Sunday, July 19, 2015

Day 23: Venturing Out of the City

This morning Ethan and I both had our separate plans: Ethan was headed to the abbey for Mass and I was going to be busy finally doing my laundry.  However, when our hotel owner heard my plans for the morning, he insisted that I borrow their laundry machine.  I can't describe how thankful I was.  I haven't had clean clothes in such a long time.

Ethan had already headed to church and there was no chance I could catch up or make it to the service.  I decided to wander around Bath while I waited for Ethan.  As I was coming to Pulteney Bridge, I noticed a fake window painted on one of the buildings.  It's below a faded advertisement for a bookstore.  I liked the artificial view of a man enjoying his books as part of the ad.


I found a staircase down to the river walk along the Avon.  The path gave beautiful views of the weir. If any have seen the 2012 film version of Les Miserables, the weir makes an appearance in the scene of Javert's death.


The Pulteney Bridge was inspired by the Ponte Vecchio in Florence, Italy.  I immediately noticed the similarities and think both are beautiful for different reasons.  The Ponte Vecchio looks a bit more haphazard but has amazing history and beautiful stores.  The Pulteney Bridge has a more random collection of shops, but the facade is well designed and gorgeous.  Both fantastic bridges!


Just off the river walk is a small meditation maze.  The maze was put in during the 1970s and has beautiful mosaic work in the center.  The main image is of the "Gorgon" from the Roman temple complex (neither Ethan nor I think it is depicting a Gorgon; it seems more like the depiction of a river deity).  Running through the image is a golden thread (they call it Ariadne's thread, referencing the thread the Cretan princess gave to Theseus to help fight the minotaur), which adds a second maze...for your eyes!  The images surrounding the central portrait are from Roman myth, including the Orpheus and Proserpina.
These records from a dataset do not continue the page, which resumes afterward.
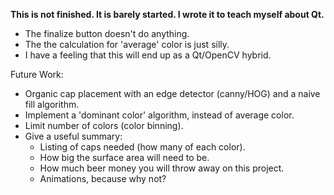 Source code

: **This is not finished. It is barely started. I wrote it to teach myself about
Qt.**

 * The finalize button doesn't do anything.
 * The the calculation for 'average' color is just silly.
 * I have a feeling that this will end up as a Qt/OpenCV hybrid.

Future Work:
 * Organic cap placement with an edge detector (canny/HOG) and a naive fill
algorithm.
 * Implement a 'dominant color' algorithm, instead of average color.
 * Limit number of colors (color binning).
 * Give a useful summary:
   * Listing of caps needed (how many of each color).
   * How big the surface area will need to be.
   * How much beer money you will throw away on this project.
   * Animations, because why not?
I headed back over the river and waited for service to end in the abbey.  As I stood outside the building, I noticed many details I hadn't seen before.  There were scrolls on the towers, a flock of angels surrounding a saint, and two depictions of Jacob's ladder.  They run up each tower, showing angels climbing up to heaven.


Once Ethan came out of service, we decided to head out of the city center and head to the Prior Park Landscape Garden.  The park was about a mile outside of the city center and up a pretty large hill.  We weren't sure what we were headed to see and were a bit disappointed that we had to pay to enter, but after the walk, we weren't turning back empty-handed.
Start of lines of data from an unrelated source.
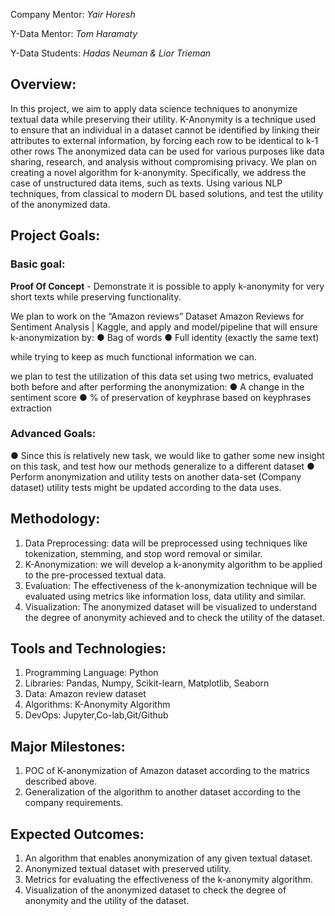 Company Mentor:  *Yair Horesh* 

Y-Data Mentor:  *Tom Haramaty*

Y-Data Students: *Hadas Neuman &  Lior Trieman*
## Overview:
In this project, we aim to apply data science techniques to anonymize textual data while preserving their utility. K-Anonymity is a technique used to ensure that an individual in a dataset cannot be identified by linking their attributes to external information, by forcing each row to be identical to k-1 other rows
The anonymized data can be used for various purposes like data sharing, research, and analysis without compromising privacy.
We plan on creating a novel algorithm for k-anonymity. Specifically, we address the case of unstructured data items, such as texts. Using various NLP techniques, from classical to modern DL based solutions, and test the utility of the anonymized data.
## Project Goals:
### Basic goal:
**Proof Of Concept** - Demonstrate it is possible to apply k-anonymity for very short texts while preserving functionality.

We plan to work on the “Amazon reviews” Dataset Amazon Reviews for Sentiment Analysis | Kaggle, and apply and model/pipeline that will ensure k-anonymization by:
●	Bag of words
●	Full identity (exactly the same text)

while trying to keep as much functional information we can.

we plan to test the utilization of this data set using two metrics, evaluated both before and after performing the anonymization:
●	A change in the sentiment score
●	% of preservation of keyphrase based on keyphrases extraction




### Advanced Goals:

●	Since this is relatively new task, we would like to gather some new insight on this task, and test how our methods generalize to a different dataset
●	Perform anonymization and utility tests on another data-set (Company dataset)
utility tests might be updated according to the data uses.
## Methodology:
1.	Data Preprocessing: data will be preprocessed using techniques like tokenization, stemming, and stop word removal or similar.
2.	K-Anonymization: we will develop a k-anonymity algorithm to be applied to the pre-processed textual data.
3.	Evaluation: The effectiveness of the k-anonymization technique will be evaluated using metrics like information loss, data utility and similar.
4.	Visualization: The anonymized dataset will be visualized to understand the degree of anonymity achieved and to check the utility of the dataset.
## Tools and Technologies:
1.	Programming Language: Python
2.	Libraries: Pandas, Numpy, Scikit-learn, Matplotlib, Seaborn
3.	Data: Amazon review dataset
4.	Algorithms: K-Anonymity Algorithm
5.	DevOps: Jupyter,Co-lab,Git/Github

## Major Milestones:

1.	POC of K-anonymization of Amazon dataset according to the matrics described above.
2.	Generalization of the algorithm to another dataset according to the company requirements.
## Expected Outcomes:
1.	An algorithm that enables anonymization of any given textual dataset.
2.	Anonymized textual dataset with preserved utility.
3.	Metrics for evaluating the effectiveness of the k-anonymity algorithm.
4.	Visualization of the anonymized dataset to check the degree of anonymity and the utility of the dataset.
Prior Park was the estate of a wealthy local businessman, Ralph Allen, in the 18th century.  He had mad a great deal of money reforming the British postal system and then again in quarrying the local Bath stone.  He decided to build a beautiful, Palladian manor house as an advertisement for the wonders of Bath stone.  Now the manor house is a private school.


The house sits at the top of a small valley looking over the city of Bath.  The center of the valley is empty of trees, creating a grassy field down towards the most notable feature of the landscape garden, the Palladian bridge.  The rest of the park is covered with trees, a mixture of mostly elms, oaks, and various evergreens.
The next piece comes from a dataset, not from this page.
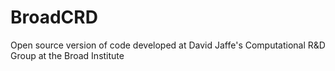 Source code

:# BroadCRD
Open source version of code developed at David Jaffe's Computational R&amp;D Group at the Broad Institute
We made our way down the valley and to the Palladian bridge.  This bridge, a copy of the Palladian bridge at Wilton House in Wiltshire, is one of four surviving Palladian bridges in the world.  Three of the bridges are in the United Kingdom and one is in St. Petersburg, Russia.


The bridge was built in the 1750s and soon attracted vandals.  The first piece of graffiti on the bridge dates from 1799, although Ethan and I did not find it.  The earliest carving we found was from 1809.  Though I can't and won't condone this sort of damage to beautiful architecture, it is interesting how graffiti becomes a little piece of history.  This is constantly relevant in the study of classics (i.e. the graffiti found in cities like Pompeii).  I'm not sure what we can read into the graffiti found on the bridge, but there may be something there.  It was interesting even just to see how much more detailed and more deeply carved the older inscriptions were.  They looked like they had been chiseled in.


Fun Fact #23: Ralph Allen had a pretty prolific career in the 18th century.  At the age of 19 he was named Postmaster General of Bath.  Thirty years later, he became the mayor of Bath.  He then served as a representative in Parliament for Bath.  He also helped put Bath on the map with his quarrying of Bath stone, the stone that came to define the city.  This honey colored rock is found in Prior Park, Bath Abbey, The Circus, the Royal Crescent, and many other beautiful buildings in Bath.